Saved data entries:
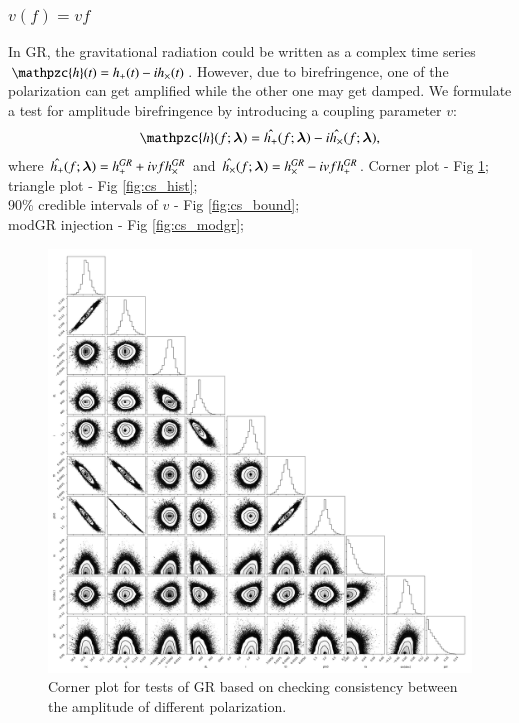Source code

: \documentclass[prd,preprintnumbers,twocolumn,eqsecnum,floatfix,a4paper,nofootinbib,superscriptaddress]{revtex4}
\newcommand{\h}{\mathpzc{h}}
\newcommand{\blambda}{\bm{\lambda}}
\begin{document}
\subsubsection{$v(f) = v f$}
In GR, the gravitational radiation could be written as a complex time series $\h(t)=h_+(t) - ih_\times(t)$. However, due to birefringence, one of the polarization can get amplified while the other one may get damped. We formulate a test for amplitude birefringence by introducing a coupling parameter $v$:
\begin{eqnarray} 
\h(f; \blambda) =  \Hat{h_+}(f; \blambda) - i \Hat{h_\times}(f; \blambda),
\label{eq:test_cs}
\end{eqnarray}
where $\Hat{h_+}(f; \blambda)=h^{GR}_+ + i v f h^{GR}_{\times}$ and $\Hat{h_\times}(f; \blambda)=h^{GR}_\times - i v f h^{GR}_{+}$.
Corner plot  - Fig \ref{fig:cs_corner};\\
triangle plot - Fig \ref{fig:cs_hist};\\
90\% credible intervals of $v$  - Fig \ref{fig:cs_bound};\\
modGR injection - Fig \ref{fig:cs_modgr};

\newpage

\begin{figure}[h!]
    \begin{center}
    \includegraphics[scale=0.3]{figs/v1_80925_corner_plot.png} 
    \end{center} 
    \caption{Corner plot for tests of GR based on checking consistency between the amplitude of different polarization.}
    \label{fig:cs_corner}
\end{figure}
\end{document}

-- Exercise aim --
List each line of the entries that holds the string "newcommand".

-- Solution to the problem --
\newcommand{\h}{\mathpzc{h}}
\newcommand{\blambda}{\bm{\lambda}}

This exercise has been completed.